[YOUR ASSIGNMENT] All of the data that follows should be retyped exactly, please, except the pictures.

[SOURCE DATA Boundary: Start]

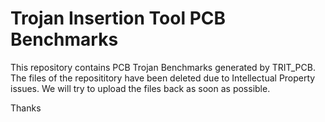 # Trojan Insertion Tool PCB Benchmarks
This repository contains PCB Trojan Benchmarks generated by TRIT_PCB.
The files of the reposititory have been deleted due to Intellectual Property issues. We will try to upload the files back as soon as possible.

Thanks


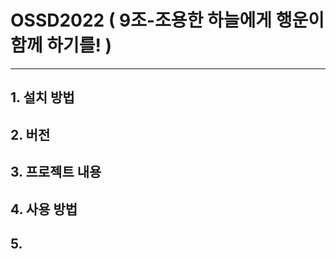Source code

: # OSSD2022 (	9조-조용한 하늘에게 행운이 함께 하기를! )
--------------------
## 1. 설치 방법  

## 2. 버전  

## 3. 프로젝트 내용

## 4. 사용 방법

## 5. 
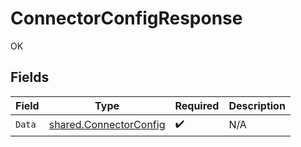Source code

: # ConnectorConfigResponse

OK


## Fields

| Field                                                                   | Type                                                                    | Required                                                                | Description                                                             |
| ----------------------------------------------------------------------- | ----------------------------------------------------------------------- | ----------------------------------------------------------------------- | ----------------------------------------------------------------------- |
| `Data`                                                                  | [shared.ConnectorConfig](../../../pkg/models/shared/connectorconfig.md) | :heavy_check_mark:                                                      | N/A                                                                     |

[SOURCE DATA Boundary: End]

[ANSWER BOX]
 # Trojan Insertion Tool PCB Benchmarks
This repository contains PCB Trojan Benchmarks generated by TRIT_PCB.
The files of the reposititory have been deleted due to Intellectual Property issues. We will try to upload the files back as soon as possible.

Thanks


Source code

: # OSSD2022 (	9조-조용한 하늘에게 행운이 함께 하기를! )
--------------------
## 1. 설치 방법  

## 2. 버전  

## 3. 프로젝트 내용

## 4. 사용 방법

## 5. 
Source code

: # ConnectorConfigResponse

OK


## Fields

| Field                                                                   | Type                                                                    | Required                                                                | Description                                                             |
| ----------------------------------------------------------------------- | ----------------------------------------------------------------------- | ----------------------------------------------------------------------- | ----------------------------------------------------------------------- |
| `Data`                                                                  | [shared.ConnectorConfig](../../../pkg/models/shared/connectorconfig.md) | :heavy_check_mark:                                                      | N/A                                                                     |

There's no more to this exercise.